For the entries below, print exactly the lines between the line holding "### Hardware" and the line holding "<td>37.9</td>", inclusive, and nothing else.

SUPPLIED INFORMATION:
★ ★ ★ ★ ★

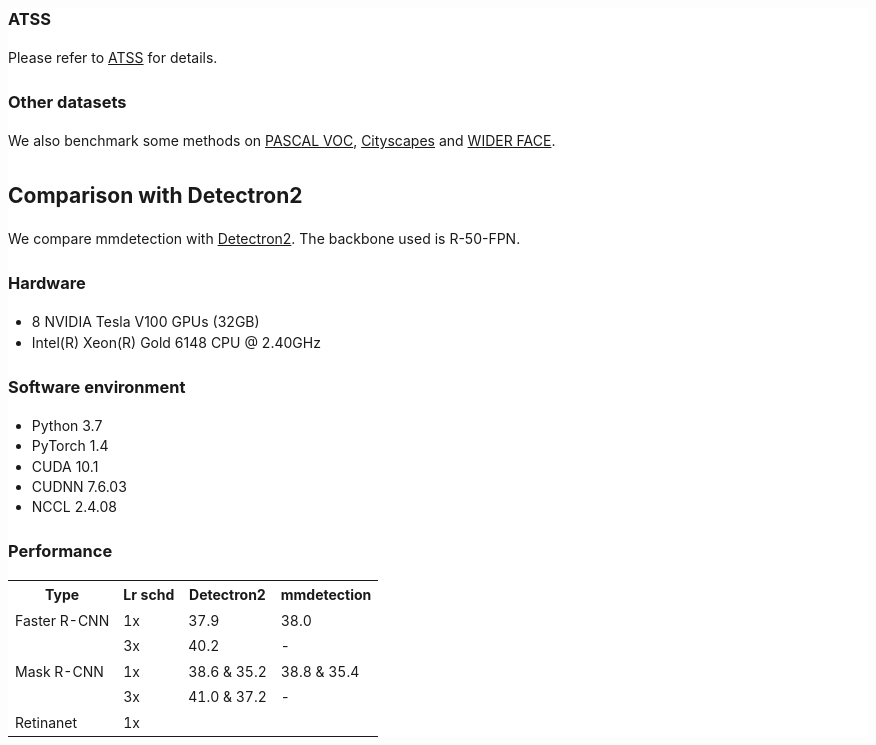 ### ATSS
Please refer to [ATSS](https://github.com/open-mmlab/mmdetection/blob/master/configs/atss) for details.

### Other datasets

We also benchmark some methods on [PASCAL VOC](https://github.com/open-mmlab/mmdetection/blob/master/configs/pascal_voc), [Cityscapes](https://github.com/open-mmlab/mmdetection/blob/master/configs/cityscapes) and [WIDER FACE](https://github.com/open-mmlab/mmdetection/blob/master/configs/wider_face).


## Comparison with Detectron2

We compare mmdetection with [Detectron2](https://github.com/facebookresearch/detectron2.git).
The backbone used is R-50-FPN.

### Hardware

- 8 NVIDIA Tesla V100 GPUs (32GB)
- Intel(R) Xeon(R) Gold 6148 CPU @ 2.40GHz

### Software environment

- Python 3.7
- PyTorch 1.4
- CUDA 10.1
- CUDNN 7.6.03
- NCCL 2.4.08

### Performance

<table>
  <tr>
    <th>Type</th>
    <th>Lr schd</th>
    <th>Detectron2</th>
    <th>mmdetection</th>
  </tr>
  <tr>
    <td rowspan="2">Faster R-CNN</td>
    <td>1x</td>
    <td>37.9</td>
    <td>38.0</td>
  </tr>
  <tr>
    <td>3x</td>
    <td>40.2</td>
    <td>-</td>
  </tr>
  <tr>
    <td rowspan="2">Mask R-CNN</td>
    <td>1x</td>
    <td>38.6 &amp; 35.2</td>
    <td>38.8 &amp; 35.4</td>
  </tr>
  <tr>
    <td>3x</td>
    <td>41.0 &amp; 37.2 </td>
    <td>-</td>
  </tr>
  <tr>
    <td rowspan="2">Retinanet</td>
    <td>1x</td>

★ ★ ★ ★ ★

YOUR SOLUTION:
### Hardware

- 8 NVIDIA Tesla V100 GPUs (32GB)
- Intel(R) Xeon(R) Gold 6148 CPU @ 2.40GHz

### Software environment

- Python 3.7
- PyTorch 1.4
- CUDA 10.1
- CUDNN 7.6.03
- NCCL 2.4.08

### Performance

<table>
  <tr>
    <th>Type</th>
    <th>Lr schd</th>
    <th>Detectron2</th>
    <th>mmdetection</th>
  </tr>
  <tr>
    <td rowspan="2">Faster R-CNN</td>
    <td>1x</td>
    <td>37.9</td>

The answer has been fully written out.